If you'd like further support, you can reach out to the dbt Cloud Support team via the dbt Cloud web interface (see below for screenshots). If so, please include a link to this issue when you create the support ticket.

Classic navigation for dbt Cloud

Click question mark icon (?) > Create a support ticket

image

Newest navigation interface for dbt Cloud:

Help & Guides > Create a support ticket

image

More detail

Here is the source code that raises that exception. It will re-attempt the download up to 5 times with 1 second wait in between each attempt. After that, it will raise an exception that starts with "External connection exception occurred: " followed by the original exception message.

dbeatty10 commented 3 months ago

@IL-Jerry I connected with our dbt Cloud Support team.

They shared that GitHub had an outage August 14, 2024 between 23:02 UTC and 23:38 UTC. So if your clients were experiencing this issue in that time frame, then that would be consistent with this GitHub outage.

The GitHub outage affected dbt Cloud services, and we reported this on our status page as well.

If you have any other questions or feedback, please reach out to dbt Cloud Support team, and they'd be glad to help.

IL-Jerry commented 3 months ago

Thanks @dbeatty10 for the detailed response.

pranjalbhatt commented 2 months ago

Hi,

I am receiving the same error ConnectionError: External connection exception occurred: not a gzip file while downloading via packages.yml file.

NOTE: Error only occurs while downloading dbt-utlis package, may be because it dependency for elementary. I have not mentioned dbt-utils in my packages.yml file. Other packages get installed quickly.

packages.yml file looks like-

packages:
  - package: calogica/dbt_expectations
    version: 0.10.4
  - package: brooklyn-data/dbt_artifacts
    version: 2.6.4
  - package: elementary-data/elementary
    version: 0.16.1
dbeatty10 commented 2 months ago

@pranjalbhatt are you still seeing this error? Or did it resolve?

pranjalbhatt commented 2 months ago

@pranjalbhatt are you still seeing this error? Or did it resolve?

Yes. I am still seeing this error. Unable to download dbt-utils and elementary. Tried to change versions as well. Is there a fix ?

dbeatty10 commented 2 months ago

@pranjalbhatt I am able to successfully install the elementary version 0.16.1 using dbt deps via both dbt-core 1.7 and 1.8.

Can you share the output of dbt --version so I can see which version of dbt-core you are using?
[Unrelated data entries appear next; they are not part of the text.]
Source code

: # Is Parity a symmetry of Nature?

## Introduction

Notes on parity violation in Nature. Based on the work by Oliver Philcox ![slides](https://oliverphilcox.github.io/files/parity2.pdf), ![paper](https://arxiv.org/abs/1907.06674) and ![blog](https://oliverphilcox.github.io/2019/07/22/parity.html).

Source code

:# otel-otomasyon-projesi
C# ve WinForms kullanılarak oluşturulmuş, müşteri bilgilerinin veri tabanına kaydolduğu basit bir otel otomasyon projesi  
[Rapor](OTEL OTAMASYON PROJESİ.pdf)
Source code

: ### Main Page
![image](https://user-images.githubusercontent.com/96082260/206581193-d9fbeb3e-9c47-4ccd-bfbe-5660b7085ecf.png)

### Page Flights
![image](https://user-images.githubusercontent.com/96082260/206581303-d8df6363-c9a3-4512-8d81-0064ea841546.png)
pranjalbhatt commented 2 months ago

@pranjalbhatt I am able to successfully install the elementary version 0.16.1 using dbt deps via both dbt-core 1.7 and 1.8.

Can you share the output of dbt --version so I can see which version of dbt-core you are using?

Yes, still unable to download the elementary. I am using dbt-core.

Core:
  - installed: 1.8.1

As a temporary fix, I have used git clone to do install the package.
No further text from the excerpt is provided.